Der rechtsextreme Führer Damjan Knezevic – der Organisator der Aufruhr, der öffentlich die Wagner-Gruppe unterstützt hat, die in Serbien rekrutiert – wurde daraufhin festgenommen und wegen Anstiftung zur Gewalt angeklagt. Und Vučić selbst beschuldigte die Demonstranten, antiserbisch zu sein und von Ausländern – vermutlich Russland – bezahlt zu werden.

Diese Proteste ärgerten ihn offensichtlich noch, als wir uns hinsetzten – ebenso wie Wagners Rekrutierung von Serben. „Ich brauche Wagners Unterstützung nicht; Sie müssen mir nicht applaudieren oder mich kritisieren“, sagte er, zum einzigen Mal in unserem Gespräch ärgerlich aufblitzend. Serben, die für den Kampf in der Ukraine rekrutiert wurden, „werden festgenommen, wenn sie nach Serbien zurückkehren [are] in Reichweite unserer Institutionen. In einem befreundeten Land rekrutiert man nicht so“, fügte er hinzu.

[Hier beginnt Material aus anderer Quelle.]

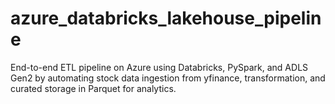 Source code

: # azure_databricks_lakehouse_pipeline
End-to-end ETL pipeline on Azure using Databricks, PySpark, and ADLS Gen2 by automating stock data ingestion from yfinance, transformation, and curated storage in Parquet for analytics.
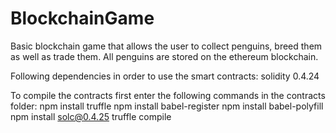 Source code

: # BlockchainGame

Basic blockchain game that allows the user to collect penguins, breed them as well as trade them. All penguins are stored on the ethereum blockchain.

Following dependencies in order to use the smart contracts:
solidity 0.4.24

To compile the contracts
first enter the following commands in the contracts folder:
npm install truffle
npm install babel-register
npm install babel-polyfill
npm install solc@0.4.25
truffle compile
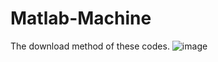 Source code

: # Matlab-Machine
The download method of these codes.
![image](https://user-images.githubusercontent.com/110336517/219842738-ceef3809-f443-453d-a6c3-1c35fe73e27f.png)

Zwei Tage vor der Münchner Sicherheitskonferenz versammelten sich serbische Nationalisten und pro-russische Aktivisten in Belgrad und forderten ein Ende des Normalisierungsprozesses mit dem Kosovo | Oliver Bunic/AFP über Getty Images

Aber wie seine Anhänger ist Vučić immer noch deutlich verbittert über den Verlust des Kosovo. Er betont, dass Serben, die während des Kosovo-Krieges 1999 NATO-Bombenangriffe erlebten, mit den Ukrainern mitfühlen können. „Man hört in Serbien kein einziges schlechtes Wort über Ukrainer“, sagte er.

Er merkte aber auch an, dass die Serben mit zweierlei Maß messen: „Vom ersten Moment an haben wir verurteilt, was am 24. Februar passiert ist. Und wir haben die territoriale Integrität der Ukraine immer sehr unterstützt. Und noch heute kann ich Ihnen bestätigen, ja, die Krim, Donbass, Cherson sind alle Teil der Ukraine.“ Seine Beschwerde – und seiner Meinung nach die vieler Serben – betrifft Doppelzüngigkeit und dass die territoriale Integrität Serbiens von gleicher Bedeutung ist, aber ignoriert wurde. „Das ist unser größtes politisches und psychologisches Problem“, sagte er.

Daher beinhaltet Vučićs Kampf um seine „schwierige Entscheidung“ seinen Kopf, sein Herz, einen anhaltenden Groll über den Kosovo-Krieg und, wie er selbst einräumte, einen hartnäckigen Widerstand dagegen, zu einer Entscheidung gezwungen zu werden – eine Hartnäckigkeit, die sehr im Einklang mit der steht Serbischer Nationalcharakter, sagte er.